◆ Activity:
Everything in the listing except the pictures should be written out exactly.

◆ Extracted records:
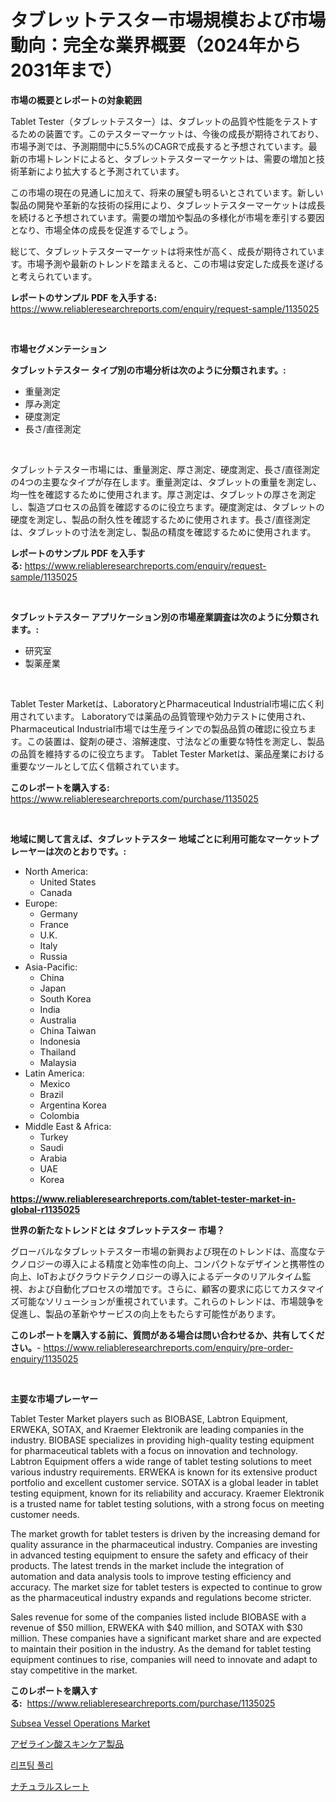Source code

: <p><h1>タブレットテスター市場規模および市場動向：完全な業界概要（2024年から2031年まで）</h1></p><p><strong>市場の概要とレポートの対象範囲</strong></p>
<p><p>Tablet Tester（タブレットテスター）は、タブレットの品質や性能をテストするための装置です。このテスターマーケットは、今後の成長が期待されており、市場予測では、予測期間中に5.5%のCAGRで成長すると予想されています。最新の市場トレンドによると、タブレットテスターマーケットは、需要の増加と技術革新により拡大すると予測されています。</p><p>この市場の現在の見通しに加えて、将来の展望も明るいとされています。新しい製品の開発や革新的な技術の採用により、タブレットテスターマーケットは成長を続けると予想されています。需要の増加や製品の多様化が市場を牽引する要因となり、市場全体の成長を促進するでしょう。</p><p>総じて、タブレットテスターマーケットは将来性が高く、成長が期待されています。市場予測や最新のトレンドを踏まえると、この市場は安定した成長を遂げると考えられています。</p></p>
<p><strong>レポートのサンプル PDF を入手する:</strong> <a href="https://www.reliableresearchreports.com/enquiry/request-sample/1135025">https://www.reliableresearchreports.com/enquiry/request-sample/1135025</a></p>
<p>&nbsp;</p>
<p><strong>市場セグメンテーション</strong></p>
<p><strong>タブレットテスター タイプ別の市場分析は次のように分類されます。:</strong></p>
<p><ul><li>重量測定</li><li>厚み測定</li><li>硬度測定</li><li>長さ/直径測定</li></ul></p>
<p>&nbsp;</p>
<p><p>タブレットテスター市場には、重量測定、厚さ測定、硬度測定、長さ/直径測定の4つの主要なタイプが存在します。重量測定は、タブレットの重量を測定し、均一性を確認するために使用されます。厚さ測定は、タブレットの厚さを測定し、製造プロセスの品質を確認するのに役立ちます。硬度測定は、タブレットの硬度を測定し、製品の耐久性を確認するために使用されます。長さ/直径測定は、タブレットの寸法を測定し、製品の精度を確認するために使用されます。</p></p>
<p><strong>レポートのサンプル PDF を入手する:</strong>&nbsp;<a href="https://www.reliableresearchreports.com/enquiry/request-sample/1135025">https://www.reliableresearchreports.com/enquiry/request-sample/1135025</a></p>
<p>&nbsp;</p>
<p><strong> タブレットテスター アプリケーション別の市場産業調査は次のように分類されます。:</strong></p>
<p><ul><li>研究室</li><li>製薬産業</li></ul></p>
<p>&nbsp;</p>
<p><p>Tablet Tester Marketは、LaboratoryとPharmaceutical Industrial市場に広く利用されています。 Laboratoryでは薬品の品質管理や効力テストに使用され、Pharmaceutical Industrial市場では生産ラインでの製品品質の確認に役立ちます。この装置は、錠剤の硬さ、溶解速度、寸法などの重要な特性を測定し、製品の品質を維持するのに役立ちます。 Tablet Tester Marketは、薬品産業における重要なツールとして広く信頼されています。</p></p>
<p><strong>このレポートを購入する:</strong>&nbsp; <a href="https://www.reliableresearchreports.com/purchase/1135025">https://www.reliableresearchreports.com/purchase/1135025</a></p>
<p>&nbsp;</p>
<p><strong>地域に関して言えば、タブレットテスター 地域ごとに利用可能なマーケットプレーヤーは次のとおりです。:</strong></p>
<p><ul>
    <li>
        North America:
        <ul>
            <li>United States</li>
            <li>Canada</li>
        </ul>
    </li>
    <li>
        Europe:
        <ul>
            <li>Germany</li>
            <li>France</li>
            <li>U.K.</li>
            <li>Italy</li>
            <li>Russia</li>
        </ul>
    </li>
    <li>
        Asia-Pacific:
        <ul>
            <li>China</li>
            <li>Japan</li>
            <li>South Korea</li>
            <li>India</li>
            <li>Australia</li>
            <li>China Taiwan</li>
            <li>Indonesia</li>
            <li>Thailand</li>
            <li>Malaysia</li>
        </ul>
    </li>
    <li>
        Latin America:
        <ul>
            <li>Mexico</li>
            <li>Brazil</li>
            <li>Argentina Korea</li>
            <li>Colombia</li>
        </ul>
    </li>
    <li>
        Middle East & Africa:
        <ul>
            <li>Turkey</li>
            <li>Saudi</li>
            <li>Arabia</li>
            <li>UAE</li>
            <li>Korea</li>
        </ul>
    </li>
    </ul></p>
<p><strong><a href="https://www.reliableresearchreports.com/tablet-tester-market-in-global-r1135025">https://www.reliableresearchreports.com/tablet-tester-market-in-global-r1135025</a></strong>&nbsp;</p>
<p><strong>世界の新たなトレンドとは タブレットテスター 市場？</strong></p>
<p><p>グローバルなタブレットテスター市場の新興および現在のトレンドは、高度なテクノロジーの導入による精度と効率性の向上、コンパクトなデザインと携帯性の向上、IoTおよびクラウドテクノロジーの導入によるデータのリアルタイム監視、および自動化プロセスの増加です。さらに、顧客の要求に応じてカスタマイズ可能なソリューションが重視されています。これらのトレンドは、市場競争を促進し、製品の革新やサービスの向上をもたらす可能性があります。</p></p>
<p><strong>このレポートを購入する前に、質問がある場合は問い合わせるか、共有してください。</strong>- <a href="https://www.reliableresearchreports.com/enquiry/pre-order-enquiry/1135025">https://www.reliableresearchreports.com/enquiry/pre-order-enquiry/1135025</a></p>
<p>&nbsp;</p>
<p><strong>主要な市場プレーヤー</strong></p>
<p><p>Tablet Tester Market players such as BIOBASE, Labtron Equipment, ERWEKA, SOTAX, and Kraemer Elektronik are leading companies in the industry. BIOBASE specializes in providing high-quality testing equipment for pharmaceutical tablets with a focus on innovation and technology. Labtron Equipment offers a wide range of tablet testing solutions to meet various industry requirements. ERWEKA is known for its extensive product portfolio and excellent customer service. SOTAX is a global leader in tablet testing equipment, known for its reliability and accuracy. Kraemer Elektronik is a trusted name for tablet testing solutions, with a strong focus on meeting customer needs.</p><p>The market growth for tablet testers is driven by the increasing demand for quality assurance in the pharmaceutical industry. Companies are investing in advanced testing equipment to ensure the safety and efficacy of their products. The latest trends in the market include the integration of automation and data analysis tools to improve testing efficiency and accuracy. The market size for tablet testers is expected to continue to grow as the pharmaceutical industry expands and regulations become stricter.</p><p>Sales revenue for some of the companies listed include BIOBASE with a revenue of $50 million, ERWEKA with $40 million, and SOTAX with $30 million. These companies have a significant market share and are expected to maintain their position in the industry. As the demand for tablet testing equipment continues to rise, companies will need to innovate and adapt to stay competitive in the market.</p></p>
<p><strong>このレポートを購入する:</strong>&nbsp;&nbsp;<a href="https://www.reliableresearchreports.com/purchase/1135025">https://www.reliableresearchreports.com/purchase/1135025</a></p>
<p><p><a href="https://github.com/Whitneyboyettebo9kiw7yr13/Market-Research-Report-List-2/blob/main/subsea-vessel-operations-market.md">Subsea Vessel Operations Market</a></p><p><a href="https://github.com/lababdou/Market-Research-Report-List-3/blob/main/354873026169.md">アゼライン酸スキンケア製品</a></p><p><a href="https://github.com/sammyUltyylrich9067856/Market-Research-Report-List-1/blob/main/760077724330.md">리프팅 풀리</a></p><p><a href="https://github.com/bevdtkn4419963/Market-Research-Report-List-1/blob/main/177072126170.md">ナチュラルスレート</a></p></p>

◆ Written answer:
Source code

: <p><h1>タブレットテスター市場規模および市場動向：完全な業界概要（2024年から2031年まで）</h1></p><p><strong>市場の概要とレポートの対象範囲</strong></p>
<p><p>Tablet Tester（タブレットテスター）は、タブレットの品質や性能をテストするための装置です。このテスターマーケットは、今後の成長が期待されており、市場予測では、予測期間中に5.5%のCAGRで成長すると予想されています。最新の市場トレンドによると、タブレットテスターマーケットは、需要の増加と技術革新により拡大すると予測されています。</p><p>この市場の現在の見通しに加えて、将来の展望も明るいとされています。新しい製品の開発や革新的な技術の採用により、タブレットテスターマーケットは成長を続けると予想されています。需要の増加や製品の多様化が市場を牽引する要因となり、市場全体の成長を促進するでしょう。</p><p>総じて、タブレットテスターマーケットは将来性が高く、成長が期待されています。市場予測や最新のトレンドを踏まえると、この市場は安定した成長を遂げると考えられています。</p></p>
<p><strong>レポートのサンプル PDF を入手する:</strong> <a href="https://www.reliableresearchreports.com/enquiry/request-sample/1135025">https://www.reliableresearchreports.com/enquiry/request-sample/1135025</a></p>
<p>&nbsp;</p>
<p><strong>市場セグメンテーション</strong></p>
<p><strong>タブレットテスター タイプ別の市場分析は次のように分類されます。:</strong></p>
<p><ul><li>重量測定</li><li>厚み測定</li><li>硬度測定</li><li>長さ/直径測定</li></ul></p>
<p>&nbsp;</p>
<p><p>タブレットテスター市場には、重量測定、厚さ測定、硬度測定、長さ/直径測定の4つの主要なタイプが存在します。重量測定は、タブレットの重量を測定し、均一性を確認するために使用されます。厚さ測定は、タブレットの厚さを測定し、製造プロセスの品質を確認するのに役立ちます。硬度測定は、タブレットの硬度を測定し、製品の耐久性を確認するために使用されます。長さ/直径測定は、タブレットの寸法を測定し、製品の精度を確認するために使用されます。</p></p>
<p><strong>レポートのサンプル PDF を入手する:</strong>&nbsp;<a href="https://www.reliableresearchreports.com/enquiry/request-sample/1135025">https://www.reliableresearchreports.com/enquiry/request-sample/1135025</a></p>
<p>&nbsp;</p>
<p><strong> タブレットテスター アプリケーション別の市場産業調査は次のように分類されます。:</strong></p>
<p><ul><li>研究室</li><li>製薬産業</li></ul></p>
<p>&nbsp;</p>
<p><p>Tablet Tester Marketは、LaboratoryとPharmaceutical Industrial市場に広く利用されています。 Laboratoryでは薬品の品質管理や効力テストに使用され、Pharmaceutical Industrial市場では生産ラインでの製品品質の確認に役立ちます。この装置は、錠剤の硬さ、溶解速度、寸法などの重要な特性を測定し、製品の品質を維持するのに役立ちます。 Tablet Tester Marketは、薬品産業における重要なツールとして広く信頼されています。</p></p>
<p><strong>このレポートを購入する:</strong>&nbsp; <a href="https://www.reliableresearchreports.com/purchase/1135025">https://www.reliableresearchreports.com/purchase/1135025</a></p>
<p>&nbsp;</p>
<p><strong>地域に関して言えば、タブレットテスター 地域ごとに利用可能なマーケットプレーヤーは次のとおりです。:</strong></p>
<p><ul>
    <li>
        North America:
        <ul>
            <li>United States</li>
            <li>Canada</li>
        </ul>
    </li>
    <li>
        Europe:
        <ul>
            <li>Germany</li>
            <li>France</li>
            <li>U.K.</li>
            <li>Italy</li>
            <li>Russia</li>
        </ul>
    </li>
    <li>
        Asia-Pacific:
        <ul>
            <li>China</li>
            <li>Japan</li>
            <li>South Korea</li>
            <li>India</li>
            <li>Australia</li>
            <li>China Taiwan</li>
            <li>Indonesia</li>
            <li>Thailand</li>
            <li>Malaysia</li>
        </ul>
    </li>
    <li>
        Latin America:
        <ul>
            <li>Mexico</li>
            <li>Brazil</li>
            <li>Argentina Korea</li>
            <li>Colombia</li>
        </ul>
    </li>
    <li>
        Middle East & Africa:
        <ul>
            <li>Turkey</li>
            <li>Saudi</li>
            <li>Arabia</li>
            <li>UAE</li>
            <li>Korea</li>
        </ul>
    </li>
    </ul></p>
<p><strong><a href="https://www.reliableresearchreports.com/tablet-tester-market-in-global-r1135025">https://www.reliableresearchreports.com/tablet-tester-market-in-global-r1135025</a></strong>&nbsp;</p>
<p><strong>世界の新たなトレンドとは タブレットテスター 市場？</strong></p>
<p><p>グローバルなタブレットテスター市場の新興および現在のトレンドは、高度なテクノロジーの導入による精度と効率性の向上、コンパクトなデザインと携帯性の向上、IoTおよびクラウドテクノロジーの導入によるデータのリアルタイム監視、および自動化プロセスの増加です。さらに、顧客の要求に応じてカスタマイズ可能なソリューションが重視されています。これらのトレンドは、市場競争を促進し、製品の革新やサービスの向上をもたらす可能性があります。</p></p>
<p><strong>このレポートを購入する前に、質問がある場合は問い合わせるか、共有してください。</strong>- <a href="https://www.reliableresearchreports.com/enquiry/pre-order-enquiry/1135025">https://www.reliableresearchreports.com/enquiry/pre-order-enquiry/1135025</a></p>
<p>&nbsp;</p>
<p><strong>主要な市場プレーヤー</strong></p>
<p><p>Tablet Tester Market players such as BIOBASE, Labtron Equipment, ERWEKA, SOTAX, and Kraemer Elektronik are leading companies in the industry. BIOBASE specializes in providing high-quality testing equipment for pharmaceutical tablets with a focus on innovation and technology. Labtron Equipment offers a wide range of tablet testing solutions to meet various industry requirements. ERWEKA is known for its extensive product portfolio and excellent customer service. SOTAX is a global leader in tablet testing equipment, known for its reliability and accuracy. Kraemer Elektronik is a trusted name for tablet testing solutions, with a strong focus on meeting customer needs.</p><p>The market growth for tablet testers is driven by the increasing demand for quality assurance in the pharmaceutical industry. Companies are investing in advanced testing equipment to ensure the safety and efficacy of their products. The latest trends in the market include the integration of automation and data analysis tools to improve testing efficiency and accuracy. The market size for tablet testers is expected to continue to grow as the pharmaceutical industry expands and regulations become stricter.</p><p>Sales revenue for some of the companies listed include BIOBASE with a revenue of $50 million, ERWEKA with $40 million, and SOTAX with $30 million. These companies have a significant market share and are expected to maintain their position in the industry. As the demand for tablet testing equipment continues to rise, companies will need to innovate and adapt to stay competitive in the market.</p></p>
<p><strong>このレポートを購入する:</strong>&nbsp;&nbsp;<a href="https://www.reliableresearchreports.com/purchase/1135025">https://www.reliableresearchreports.com/purchase/1135025</a></p>
<p><p><a href="https://github.com/Whitneyboyettebo9kiw7yr13/Market-Research-Report-List-2/blob/main/subsea-vessel-operations-market.md">Subsea Vessel Operations Market</a></p><p><a href="https://github.com/lababdou/Market-Research-Report-List-3/blob/main/354873026169.md">アゼライン酸スキンケア製品</a></p><p><a href="https://github.com/sammyUltyylrich9067856/Market-Research-Report-List-1/blob/main/760077724330.md">리프팅 풀리</a></p><p><a href="https://github.com/bevdtkn4419963/Market-Research-Report-List-1/blob/main/177072126170.md">ナチュラルスレート</a></p></p>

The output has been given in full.